The single scarlet candle burns brightly in the corner; an “Open” sign for wayward souls.
No one remains in the darkened sanctuary except this solitary visitor, returning for a few minutes of peace before addressing the tasks at hand.
Yet I am not alone, for Our Lord is present in the holy tabernacles – the one across the room and the other inside.
Calm, peacefulness, serenity – it’s a pleasure to spend a few quiet moments alone with the Lord.
Weeks ago, however, the sanctuary was bright and filled with parishioners. We stood for many long minutes, endearing drowsiness and sore backs as we heard the words of Our Lord’s passion. Could we stay awake, unlike his disciples slumbering in Gethsemane?
As the details of his passion unfolded, I became ashamed, for I know my faults, my sins. How could another man endure the barbs and lashes, the scourges and ridicule, the pain and death from crucifixion, just to wipe clean the sins from my soul?

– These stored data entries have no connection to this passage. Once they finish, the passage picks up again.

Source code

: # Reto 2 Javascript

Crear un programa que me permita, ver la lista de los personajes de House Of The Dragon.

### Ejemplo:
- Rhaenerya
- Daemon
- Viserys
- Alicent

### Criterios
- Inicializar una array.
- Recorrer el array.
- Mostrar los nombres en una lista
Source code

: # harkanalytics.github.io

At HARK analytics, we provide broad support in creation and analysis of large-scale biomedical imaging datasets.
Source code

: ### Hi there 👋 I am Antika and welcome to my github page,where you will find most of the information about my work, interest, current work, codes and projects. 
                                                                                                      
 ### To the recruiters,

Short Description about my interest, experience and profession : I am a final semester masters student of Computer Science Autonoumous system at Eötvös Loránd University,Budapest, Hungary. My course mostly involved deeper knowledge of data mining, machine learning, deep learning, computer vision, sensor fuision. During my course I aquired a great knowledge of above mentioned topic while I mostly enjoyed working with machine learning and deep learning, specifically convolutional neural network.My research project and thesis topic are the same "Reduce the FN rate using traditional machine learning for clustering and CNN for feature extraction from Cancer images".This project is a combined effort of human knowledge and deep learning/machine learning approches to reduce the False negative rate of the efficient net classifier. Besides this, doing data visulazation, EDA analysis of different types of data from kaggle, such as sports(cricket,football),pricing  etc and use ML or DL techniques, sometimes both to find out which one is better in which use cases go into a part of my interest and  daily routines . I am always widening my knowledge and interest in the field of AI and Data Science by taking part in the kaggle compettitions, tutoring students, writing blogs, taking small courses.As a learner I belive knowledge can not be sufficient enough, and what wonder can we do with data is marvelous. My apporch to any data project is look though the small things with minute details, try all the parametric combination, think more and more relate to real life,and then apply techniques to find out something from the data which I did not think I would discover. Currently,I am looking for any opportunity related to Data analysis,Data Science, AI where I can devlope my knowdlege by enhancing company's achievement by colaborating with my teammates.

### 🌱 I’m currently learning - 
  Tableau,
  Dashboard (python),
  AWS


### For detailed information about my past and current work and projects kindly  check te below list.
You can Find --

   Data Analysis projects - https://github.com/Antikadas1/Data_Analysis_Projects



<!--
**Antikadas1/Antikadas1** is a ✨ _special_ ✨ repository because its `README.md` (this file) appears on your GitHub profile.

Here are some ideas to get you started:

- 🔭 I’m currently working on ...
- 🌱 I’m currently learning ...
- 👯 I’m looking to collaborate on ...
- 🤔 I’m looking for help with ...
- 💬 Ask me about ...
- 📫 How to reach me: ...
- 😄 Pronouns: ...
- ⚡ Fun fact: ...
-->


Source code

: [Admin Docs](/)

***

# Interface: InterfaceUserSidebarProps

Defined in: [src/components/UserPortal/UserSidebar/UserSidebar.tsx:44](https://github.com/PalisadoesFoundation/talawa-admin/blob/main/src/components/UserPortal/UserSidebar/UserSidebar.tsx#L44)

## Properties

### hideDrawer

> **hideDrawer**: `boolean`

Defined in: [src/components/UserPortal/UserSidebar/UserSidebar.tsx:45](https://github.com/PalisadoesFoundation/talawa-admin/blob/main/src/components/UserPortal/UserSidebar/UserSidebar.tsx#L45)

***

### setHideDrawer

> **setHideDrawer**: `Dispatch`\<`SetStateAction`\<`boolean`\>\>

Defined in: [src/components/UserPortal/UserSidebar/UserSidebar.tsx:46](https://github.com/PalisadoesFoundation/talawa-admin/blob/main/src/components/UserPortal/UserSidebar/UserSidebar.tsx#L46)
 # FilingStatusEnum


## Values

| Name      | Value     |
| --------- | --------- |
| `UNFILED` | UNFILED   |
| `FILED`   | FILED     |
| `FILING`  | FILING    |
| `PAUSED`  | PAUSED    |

“I know two things very clearly,” says John Newton (Albert Finney) in the film Amazing Grace. “I am a great sinner and Christ is a great Savior.”
Newton had been the captain of a busy ship that profited from the slave trade. He sailed from Africa to the West Indies, delivering African men, women and children to markets in which they were sold like barrels of tea or six-packs of cold beer.
On filthy, disease-ridden wooden boats, these imprisoned souls endured iron shackles around their necks, wrists and ankles that kept them bent and immobile for 3-4 weeks straight, like so many Pringles in a can.
Upon completion of the voyage, after two-thirds had died and were discarded, the survivors were sold to sugar cane plantations. There they toiled under extreme conditions to produce enough “white gold” to sweeten a nobleman’s cup of tea.
The plight of these individuals, however, was not ignored by all. A new champion for their cause arose from within Parliament’s halls in William Wilberforce (Ioan Gruffudd), a politician who struggled over his future of doing the work of God or the work of a political activist.
It was humbly suggested to him by other abolitionists that he could do both.
Wilberforce also preferred to talk to God alone in secret places, marveling God’s handiwork in the intricacies of a spider’s web or in the beauty of a meadowlark’s call. Yet when in Parliament, he quickly found his voice to speak against the evils of slavery.
He proclaimed, wrote, sang and yelled over the voices trying to shout him down, stating that “all men are created equal by God” and “the inhuman practices of the slave trade are abominable crimes against our fellow man.”
Wilberforce took counsel from his minister, John Newton, the former ship captain who recanted his sins and turned to a life serving God. Haunted by the lives of 20,000 slaves who once filled his vessels, Newton documented the horrors in public documents that were submitted to Parliament, thereby adding grist to Wilberforce’s mill to grind out public support and political allegiances.
It was Newton’s conversion that led him to write the lyrics to the song “Amazing Grace,” one of the most beloved Christian hymns.
No longer wiling to live the wretched life of a slave merchant, blinded by the gold earned through the merchandising of human souls, he turned to God’s word for answers. In the hour he first believed, the precious grace did appear. He had already been through many dangers, toils and snares. Still, he recognized that God’s grace had kept him safe so far and grace would lead him home.
My sanctuary is quiet, darkened at the end of the day. In the comfort of solitude, I kneel on the floor before the cross.
I confess to almighty God, and to you, my brothers and sisters, that I have sinned through my own fault, in my thoughts and in my words, in what I have done, and what I have failed to do…
Further I fall, humbly, plaintively, stretching out across the floor, my arms and legs making a cross like the one upon which he suffered.
Yet my arms do not hang in pain. They stretch out in hope to receive his grace, his amazing, saving grace, to wipe my sins away with the blood from his sacred heart.
For Easter morn has come with new life for all, bright shining as the Son. The Lord has promised good to me, his word my hope secures. And every day, though I may stumble and fall, I shall rise again, to learn from my mistakes, take strength in his suffering and devote my days to writing and singing God’s praises.